Themes
Last Updated on May 8, 2015, by eNotes Editorial. Word Count: 606
Relation to the Ancestors
The figure of the mask is Senghor's central image in the poem of the traditional past and the ancestors for whom it was a living reality. He uses the word "mask" as a kind of incantation to call up the ancestral spirits who in the present, implicitly, are hidden and hard to hear. The "silence" to which the poet refers suggests the need to greet the ancestors with attention and respectful awe. He also notes that the masks are the way that he can access the "breath of my fathers," that is, the living spirit of the ancestors who will inspire the poet to his song. His own face, he writes, resembles the face of the masks, because the masks bear the idealized features of the real faces of the poet's ancestors. The latter part of the poem admits that the ancestral past is in danger of being lost to the forces of modernity, which have come to Africa in the form of the colonial conquests of the French, British, Dutch, and Belgians. The "princess" of line 12 refers to the aristocratic past of the African empires, and in line 14 the "immutable eyes" of the masks suggest both the god-like tranquillity of the ancestors and their inability to do more than witness the sufferings of the present. The poem as a whole wrestles with the question of whether the appeal to the ancestral spirits will be able to help the African overcome the present state of subjugation and hopelessness.
Connection to the Land
Senghor refers to the protected ground of the lion-headed ancestor, a sacred space in which the poet can link himself to the line of "fathers" leading all the way back to the mythic first ancestor, the lion. In the last line, it is the soil itself that transmits its power to the feet of the dancer and by implication, too, to the metrical feet of the poet in writing his poem.
Contrast of Africa and Europe
Africa appears in the poem in a dual light. It is the suffering victim of oppression, economic exploitation, and violence, wrenched from its traditional beliefs and ways of life and forced to serve a foreign master. And it is an irrepressible source of life, creativity, and positive relation to the natural world. Europe, too, is ambivalently presented. It is a kind of cruel mother, on which modern Africa is dependent, yet whose embrace is crushing rather than sustaining. In the questions that make up lines 16-18, the world of Europe appears to be the bleak ground of mechanized industry and war, a space of death, hopelessness, and oblivion. Presently, Africa depends on Europe, while Europe exploits the labor and natural riches of Africa. Yet what Europeans see disdainfully as the African's closeness to nature and the land, seemingly a lack of higher spirituality, the African knows to be a profound spirituality and artistic creativity as symbolized in the final line by the dance.

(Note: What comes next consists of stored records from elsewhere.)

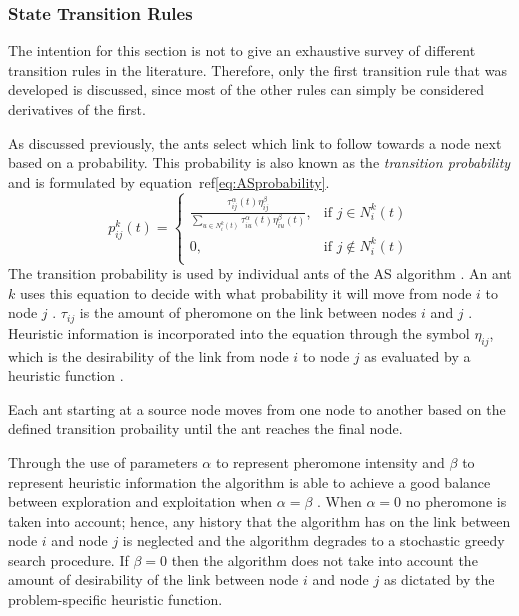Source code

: \subsubsection{State Transition Rules}
\label{sec:STR}
The intention for this section is not to give an exhaustive survey of different transition rules in the literature. Therefore, only the first transition rule that was developed is discussed, since most of the other rules can simply be considered derivatives of the first. 

 As discussed previously, the ants select which link to follow towards a node next based on a probability. This probability is also known as the \emph{transition probability} and is formulated by equation~ref\ref{eq:ASprobability}.
\begin{equation}
\label{eq:ASprobability}
p^k_{ij}(t) =
\begin{cases}
	\frac{\tau^{\alpha}_{ij}(t)\eta^{\beta}_{ij}}{\sum_{u \in N^k_i(t)} {\tau^{\alpha}_{iu}(t)\eta^{\beta}_{iu}(t)}}, &\text{if $j \in N^k_i(t)$}\\
	0, &\text{if $j \notin N^k_i(t)$}\\
\end{cases}
\end{equation}
The transition probability is used by individual ants of the \gls{AS} algorithm \cite{CompuIntelligenceIntro,AntSurvey,ACOLargeProblem,AntQAP,FundamentalSwarm}. An ant $k$ uses this equation to decide with what probability it will move from node $i$ to node $j$ \cite{CompuIntelligenceIntro,ACOLargeProblem,AntQAP,FundamentalSwarm}. $\tau_{ij}$ is the amount of pheromone on the link between nodes $i$ and $j$ \cite{CompuIntelligenceIntro,AntsAndStigmergy,ACOLargeProblem,AntQAP,FundamentalSwarm}. Heuristic information is incorporated into the equation through the symbol $\eta_{ij}$, which is the desirability of the link from node $i$ to node $j$ as evaluated by a heuristic function \cite{CompuIntelligenceIntro,AntsAndStigmergy,ACOLargeProblem,AntQAP,FundamentalSwarm}. 

Each ant starting at a source node moves from one node to another based on the defined transition probaility until the ant reaches the final node.

Through the use of parameters $\alpha$ to represent pheromone intensity and $\beta$ to represent heuristic information the algorithm is able to achieve a good balance between exploration and exploitation when $\alpha=\beta$ \cite{CompuIntelligenceIntro,ACOLargeProblem,AntQAP,FundamentalSwarm}. When $\alpha = 0$ no pheromone is taken into account; hence, any history that the algorithm has on the link between node $i$ and node $j$ is neglected and the algorithm degrades to a stochastic greedy search procedure. If $\beta = 0$ then the algorithm does not take into account the amount of desirability of the link between node $i$ and node $j$ as dictated by the problem-specific heuristic function.

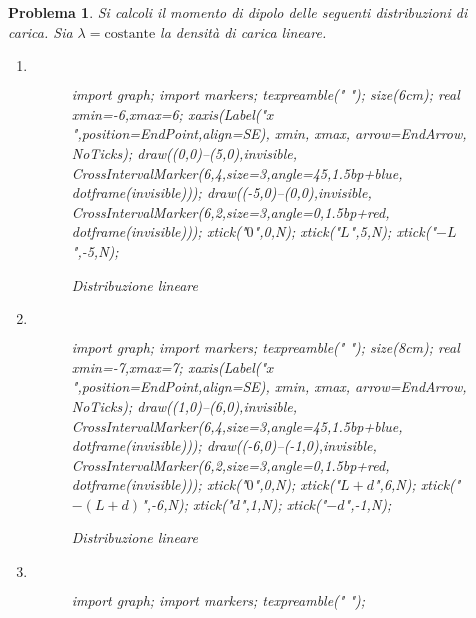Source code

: \documentclass[b5paper,twoside]{book}
\newtheorem{problema}{Problema}
\let\oldhat\hat
\renewcommand{\vec}[1]{\mathbf{#1}}
\renewcommand{\hat}[1]{\widehat{\mathbf{#1}}}
\begin{document}
\begin{problema}
	Si calcoli il momento di dipolo delle seguenti distribuzioni di carica. 
	Sia $\lambda = \mathrm{costante}$ la densità di carica lineare.
	\begin{enumerate}
		\item $\,$
		\begin{figure}[H]
			\centering
			\begin{asy}
				import graph;
				import markers;
				texpreamble("\let\oldhat\hat
				\renewcommand{\vec}[1]{\mathbf{#1}}
				\renewcommand{\hat}[1]{\oldhat{\mathbf{#1}}}");
				size(6cm);
				real xmin=-6,xmax=6;
				xaxis(Label("\small $x$",position=EndPoint,align=SE),
				xmin, xmax, arrow=EndArrow, NoTicks);
				draw((0,0)--(5,0),invisible,
				CrossIntervalMarker(6,4,size=3,angle=45,1.5bp+blue,
				dotframe(invisible)));
				draw((-5,0)--(0,0),invisible,
				CrossIntervalMarker(6,2,size=3,angle=0,1.5bp+red,
				dotframe(invisible)));
				xtick("\small $0$",0,N);
				xtick("\small $L$",5,N);
				xtick("\small $-L$",-5,N);
			\end{asy}
			\caption{Distribuzione lineare}
			\label{fig:distribuzione_01}
		\end{figure}
		\item $\,$
		\begin{figure}[H]
			\centering
			\begin{asy}
				import graph;
				import markers;
				texpreamble("\let\oldhat\hat
				\renewcommand{\vec}[1]{\mathbf{#1}}
				\renewcommand{\hat}[1]{\oldhat{\mathbf{#1}}}");
				size(8cm);
				real xmin=-7,xmax=7;
				xaxis(Label("\small $x$",position=EndPoint,align=SE),
				xmin, xmax, arrow=EndArrow, NoTicks);
				draw((1,0)--(6,0),invisible,
				CrossIntervalMarker(6,4,size=3,angle=45,1.5bp+blue,
				dotframe(invisible)));
				draw((-6,0)--(-1,0),invisible,
				CrossIntervalMarker(6,2,size=3,angle=0,1.5bp+red,
				dotframe(invisible)));
				xtick("\small $0$",0,N);
				xtick("\small $L+d$",6,N);
				xtick("\small $-(L+d)$",-6,N);
				xtick("\small $d$",1,N);
				xtick("\small $-d$",-1,N);
			\end{asy}
			\caption{Distribuzione lineare}
			\label{fig:distribuzione_02}
		\end{figure}
		\item $\,$
		\begin{figure}[H]
			\centering
			\begin{asy}
				import graph;
				import markers;
				texpreamble("\let\oldhat\hat
				\renewcommand{\vec}[1]{\mathbf{#1}}
				\renewcommand{\hat}[1]{\oldhat{\mathbf{#1}}}");

\end{asy}
\end{figure}
\end{enumerate}
\end{problema}
\end{document}
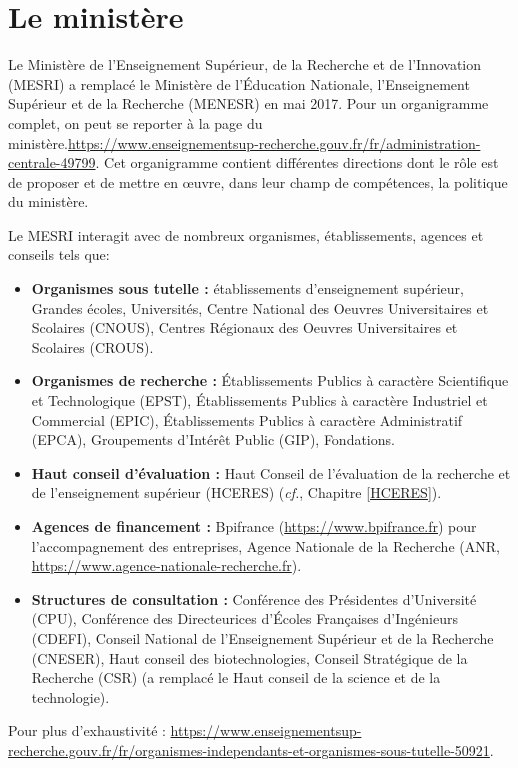 
\chapter{Le minist\`ere}
\label{chapMinistere}

Le Minist{\`e}re  de l'Enseignement Sup{\'e}rieur, de la Recherche et de l'Innovation (MESRI) a remplacé le Minist{\`e}re de l'\'Education Nationale,  l'Enseignement Sup{\'e}rieur et de la Recherche (MENESR) en mai 2017. Pour un organigramme complet, on peut se reporter \`a la page du minist\`ere.\url{https://www.enseignementsup-recherche.gouv.fr/fr/administration-centrale-49799}. Cet organigramme contient diff{\'e}rentes directions dont le r\^ole est de proposer et de mettre en \oe{}uvre, dans leur champ de comp\'etences, la politique du minist\`ere.

Le MESRI interagit avec de nombreux organismes, \'etablisse\-ments, agences et conseils tels que:
\begin{itemize}
 \item \textbf{Organismes sous tutelle :} \'etablissements d'enseignement sup{\'e}rieur, Grandes {\'e}coles, Universit{\'e}s,
 Centre National des Oeuvres Universitaires et Scolaires (CNOUS), Centres R{\'e}gionaux des Oeuvres Universitaires et Scolaires (CROUS).
 
 \item \textbf{Organismes de recherche :} \'Etablissements Publics {\`a} caract{\`e}re Scientifique et Technologique (EPST),
 \'Etablissements Publics {\`a} caract{\`e}re Industriel et Commercial (EPIC), \'Etablissements Publics {\`a} caract{\`e}re Administratif (EPCA),  Groupements d'Int{\'e}r{\^e}t Public (GIP), Fondations.
 
 \item \textbf{Haut conseil d'{\'e}valuation :} Haut Conseil de l'{\'e}valuation de la recherche et de l'enseignement sup{\'e}rieur (HCERES) ({\em cf.}, Chapitre \ref{HCERES}).
 
 \item \textbf{Agences de financement :} Bpifrance (\url{https://www.bpifrance.fr}) pour l'accompagnement des entreprises, Agence Nationale de la Recherche (ANR, \url{https://www.agence-nationale-recherche.fr}).

 \item \textbf{Structures de consultation :} Conf{\'e}rence des Pr{\'e}sident\mp e\mp s d'Universit{\'e} (CPU), 
 Conf{\'e}rence des Directeur\mp ice\mp s d'{\'E}coles Fran\c caises d'Ing{\'e}nieurs (CDEFI),
 Conseil National de l'Enseignement Sup{\'e}rieur et de la Recherche (CNESER), Haut conseil des biotechnologies, 
 Conseil Strat{\'e}gique de la Recherche (CSR) (a remplac{\'e} le Haut conseil de la science et de la technologie).
\end{itemize}
Pour plus d'exhaustivit\'e : \url{https://www.enseignementsup-recherche.gouv.fr/fr/organismes-independants-et-organismes-sous-tutelle-50921}.

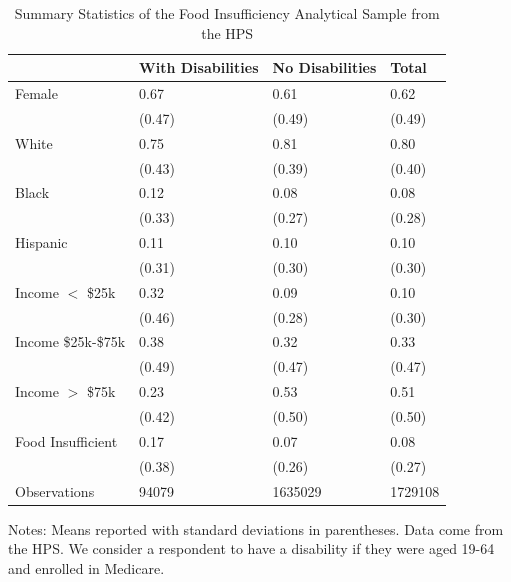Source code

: \documentclass[12pt]{article}
\begin{document}
\begin{table}[!ht]
    \centering
    \caption{Summary Statistics of the Food Insufficiency Analytical Sample from the HPS}
    \begin{tabular}{llll}
    \hline \hline
        ~ & With Disabilities & No Disabilities & Total \\ \hline
        Female & 0.67  & 0.61  & 0.62  \\ 
        ~ & (0.47) & (0.49) & (0.49) \\ 
        White & 0.75  & 0.81  & 0.80  \\ 
        ~ & (0.43) & (0.39) & (0.40) \\ 
        Black & 0.12  & 0.08  & 0.08  \\ 
        ~ & (0.33) & (0.27) & (0.28) \\ 
        Hispanic & 0.11  & 0.10  & 0.10  \\ 
        ~ & (0.31) & (0.30) & (0.30) \\ 
        Income $<$ \$25k & 0.32  & 0.09  & 0.10  \\ 
        ~ & (0.46) & (0.28) & (0.30) \\ 
        Income \$25k-\$75k & 0.38  & 0.32  & 0.33  \\ 
        ~ & (0.49) & (0.47) & (0.47) \\ 
        Income $>$ \$75k & 0.23  & 0.53  & 0.51  \\ 
        ~ & (0.42) & (0.50) & (0.50) \\ 
        Food Insufficient & 0.17  & 0.07  & 0.08  \\ 
        ~ & (0.38) & (0.26) & (0.27) \\ 
        Observations & 94079 & 1635029 & 1729108 \\ 
        \hline \hline
    \end{tabular}
    \label{hps_food_sample}
    \medskip 
\begin{minipage}{0.7\textwidth} 
{\footnotesize Notes: Means reported with standard deviations in parentheses. Data come from the HPS. We consider a respondent to have a disability if they were aged 19-64 and enrolled in Medicare. \par}
\end{minipage}
\end{table}

\end{document}
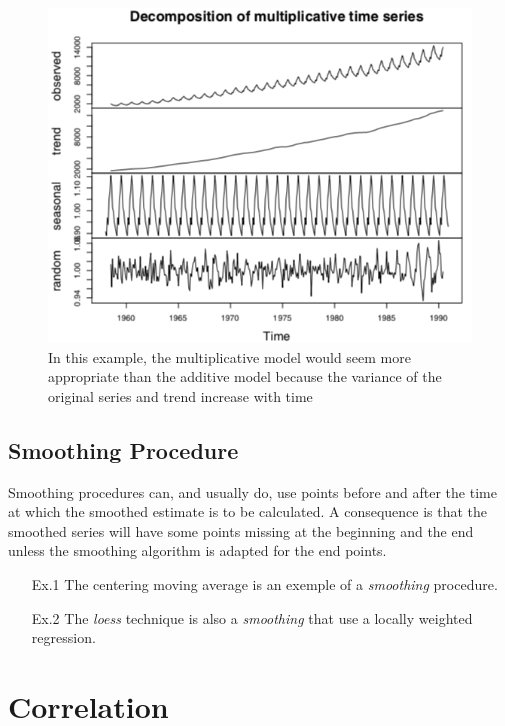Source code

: \begin{figure}[!ht]
    \centering 
    \includegraphics[scale=0.6]{src/SerieChronologique/DecompositionMultiTimeSerie.png}
    \caption{In this example, the multiplicative model would seem more appropriate than the additive model because the variance of the original series and trend increase with time} 
\end{figure}

\subsection{Smoothing Procedure}
Smoothing procedures can, and usually do, use points before and after the time at which the smoothed estimate is to be calculated. A consequence is that the smoothed series will have some points missing at the beginning and the end unless the smoothing algorithm is adapted for the end points.
\begin{itemize}
    \item[Ex.1] The centering moving average is an exemple of a \emph{smoothing} procedure. 
    \item[Ex.2] The \emph{loess} technique is also a \emph{smoothing} that use a locally weighted regression.

\end{itemize}

\section{Correlation}

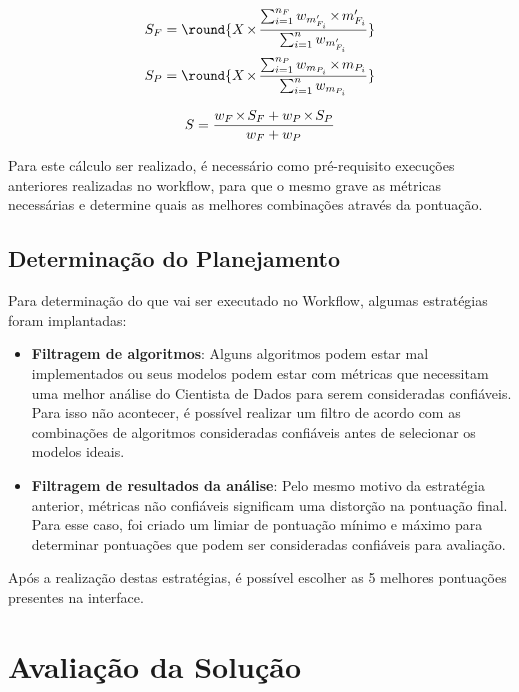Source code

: \documentclass[twocolumn]{article}
\DeclarePairedDelimiter{\round}\lfloor\rceil
\let\oldtimes\times
\def\times{{\mkern1mu\oldtimes\mkern1mu}}
\begin{document}
\begin{equation}
\label{eqn:groupScores}
	\begin{aligned}
	S_F = \round{X \times \frac{\sum_{i=1}^{n_F} w_{m'_{F_i}} \times m'_{F_i}}{\sum_{i=1}^{n} w_{m'_{F_i}}}}\\
	S_P = \round{X \times \frac{\sum_{i=1}^{n_P} w_{m_{P_i}} \times m_{P_i}}{\sum_{i=1}^{n} w_{m_{P_i}}}}
	\end{aligned}
\end{equation}

\begin{equation}
\label{eqn:totalScore}
	S = \frac{w_F \times S_F + w_P \times S_P}{w_F + w_P}
\end{equation}

Para este cálculo ser realizado, é necessário como pré-requisito execuções anteriores realizadas no workflow, para que o mesmo grave as métricas necessárias e determine quais as melhores combinações através da pontuação.

\subsection{Determinação do Planejamento}

Para determinação do que vai ser executado no Workflow, algumas estratégias foram implantadas:

\begin{itemize}
	\item \textbf{Filtragem de algoritmos}: Alguns algoritmos podem estar mal implementados ou seus modelos podem estar com métricas que necessitam uma melhor análise do Cientista de Dados para serem consideradas confiáveis. Para isso não acontecer, é possível realizar um filtro de acordo com as combinações de algoritmos consideradas confiáveis antes de selecionar os modelos ideais.
	\item \textbf{Filtragem de resultados da análise}: Pelo mesmo motivo da estratégia anterior, métricas não confiáveis significam uma distorção na pontuação final. Para esse caso, foi criado um limiar de pontuação mínimo e máximo para determinar pontuações
que podem ser consideradas confiáveis para avaliação.
\end{itemize}

Após a realização destas estratégias, é possível escolher as 5 melhores pontuações presentes na interface.

\section{Avaliação da Solução}
\end{document}
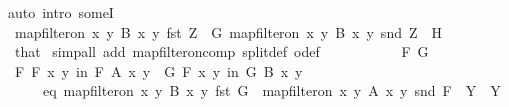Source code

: \begin{isabellebody}
{\isacharparenleft}{\kern0pt}auto\ intro{\isacharcolon}{\kern0pt}\ someI{}{\isacharparenright}{\kern0pt}\isanewline
\ \ \ \ \ \ \isamarkupfalse%
\ {\isachardoublequoteopen}map{\isacharunderscore}{\kern0pt}filter{\isacharunderscore}{\kern0pt}on\ {\isacharbraceleft}{\kern0pt}{\isacharparenleft}{\kern0pt}x{\isacharcomma}{\kern0pt}\ y{\isacharparenright}{\kern0pt}{\isachardot}{\kern0pt}\ B\ x\ y{\isacharbraceright}{\kern0pt}\ fst\ {\isacharquery}{\kern0pt}Z\ {\isacharequal}{\kern0pt}\ {\isacharquery}{\kern0pt}G{\isachardoublequoteclose}\ {\isachardoublequoteopen}map{\isacharunderscore}{\kern0pt}filter{\isacharunderscore}{\kern0pt}on\ {\isacharbraceleft}{\kern0pt}{\isacharparenleft}{\kern0pt}x{\isacharcomma}{\kern0pt}\ y{\isacharparenright}{\kern0pt}{\isachardot}{\kern0pt}\ B\ x\ y{\isacharbraceright}{\kern0pt}\ snd\ {\isacharquery}{\kern0pt}Z\ {\isacharequal}{\kern0pt}\ {\isacharquery}{\kern0pt}H{\isachardoublequoteclose}\isanewline
\ \ \ \ \ \ \ \ \isamarkupfalse%
\ that\ \isamarkupfalse%
{\isacharparenleft}{\kern0pt}simp{\isacharunderscore}{\kern0pt}all\ add{\isacharcolon}{\kern0pt}\ map{\isacharunderscore}{\kern0pt}filter{\isacharunderscore}{\kern0pt}on{\isacharunderscore}{\kern0pt}comp\ split{\isacharunderscore}{\kern0pt}def\ o{\isacharunderscore}{\kern0pt}def{\isacharparenright}{\kern0pt}\isanewline
\ \ \ \ \isamarkupfalse%
\isanewline
\ \ \isamarkupfalse%
\isanewline
\isanewline
\ \ \isamarkupfalse%
\ F\ G\isanewline
\ \ \isamarkupfalse%
\ F{\isacharcolon}{\kern0pt}\ {\isachardoublequoteopen}{\isasymforall}\isactrlsub F\ {\isacharparenleft}{\kern0pt}x{\isacharcomma}{\kern0pt}\ y{\isacharparenright}{\kern0pt}\ in\ F{\isachardot}{\kern0pt}\ A\ x\ y{\isachardoublequoteclose}\ \ G{\isacharcolon}{\kern0pt}\ {\isachardoublequoteopen}{\isasymforall}\isactrlsub F\ {\isacharparenleft}{\kern0pt}x{\isacharcomma}{\kern0pt}\ y{\isacharparenright}{\kern0pt}\ in\ G{\isachardot}{\kern0pt}\ B\ x\ y{\isachardoublequoteclose}\isanewline
\ \ \ \ \ eq{\isacharcolon}{\kern0pt}\ {\isachardoublequoteopen}map{\isacharunderscore}{\kern0pt}filter{\isacharunderscore}{\kern0pt}on\ {\isacharbraceleft}{\kern0pt}{\isacharparenleft}{\kern0pt}x{\isacharcomma}{\kern0pt}\ y{\isacharparenright}{\kern0pt}{\isachardot}{\kern0pt}\ B\ x\ y{\isacharbraceright}{\kern0pt}\ fst\ G\ {\isacharequal}{\kern0pt}\ map{\isacharunderscore}{\kern0pt}filter{\isacharunderscore}{\kern0pt}on\ {\isacharbraceleft}{\kern0pt}{\isacharparenleft}{\kern0pt}x{\isacharcomma}{\kern0pt}\ y{\isacharparenright}{\kern0pt}{\isachardot}{\kern0pt}\ A\ x\ y{\isacharbraceright}{\kern0pt}\ snd\ F{\isachardoublequoteclose}\ {\isacharparenleft}{\kern0pt}\ {\isachardoublequoteopen}{\isacharquery}{\kern0pt}Y{}\ {\isacharequal}{\kern0pt}\ {\isacharquery}{\kern0pt}Y{}{\isachardoublequoteclose}{\isacharparenright}{\kern0pt}\isanewline

\end{isabellebody}
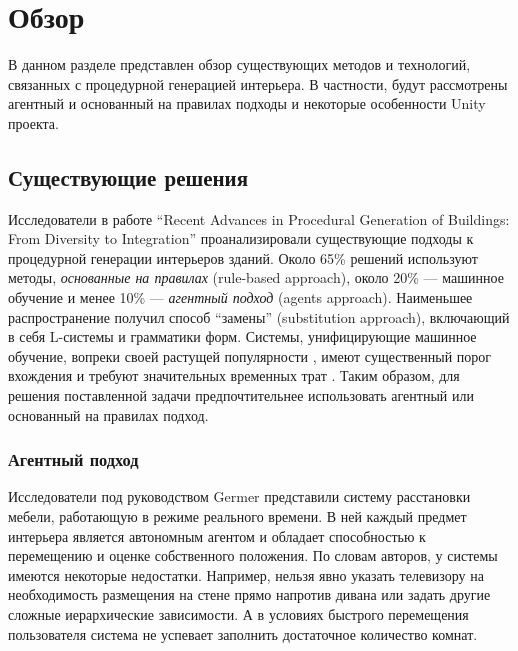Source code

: 
\section{Обзор}

В данном разделе представлен обзор существующих методов и технологий, связанных с процедурной генерацией интерьера. В частности, будут рассмотрены агентный и основанный на правилах подходы и некоторые особенности Unity проекта.


\subsection{Существующие решения}

Исследователи в работе \enquote{Recent Advances in Procedural Generation of Buildings: From Diversity to Integration} проанализировали существующие подходы к процедурной генерации интерьеров зданий. Около 65\% решений используют методы, \textit{основанные на правилах} (rule-based approach), около 20\% --- машинное обучение и менее 10\% --- \textit{агентный подход} (agents approach). Наименьшее распространение получил способ \enquote{замены} (substitution approach), включающий в себя L-системы и грамматики форм. Системы, унифицирующие машинное обучение, вопреки своей растущей популярности \cite{kutzias2023recent}, имеют существенный порог вхождения и требуют значительных временных трат \cite{kan2021automatic,balint2019generalized}. Таким образом, для решения поставленной задачи предпочтительнее использовать агентный или основанный на правилах подход.

\subsubsection{Агентный подход}

Исследователи под руководством Germer \cite{germer2009procedural} представили систему расстановки мебели, работающую в режиме реального времени. В ней каждый предмет интерьера является автономным агентом и обладает способностью к перемещению и оценке собственного положения. По словам авторов, у системы имеются некоторые недостатки. Например, нельзя явно указать телевизору на необходимость размещения на стене прямо напротив дивана или задать другие сложные иерархические зависимости. А в условиях быстрого перемещения пользователя система не успевает заполнить достаточное количество комнат.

The Synthesis of African and European Culture
Senghor projects a future overcoming of Africa's subordinate position, through which not only the colonized people of Africa but also the European colonizer stands to benefit. The central image in which this theme is developed is that of bringing the brown yeast of African culture to the white flour of European civilization to make a bread that is higher and more nourishing than either element taken separately. Similarly, lines 16-18 suggest that Africa can become a revitalizing force for European societies that have grown cold, weary, and decadent. It is by embracing the life-affirming aspects of African culture that European culture can refresh itself.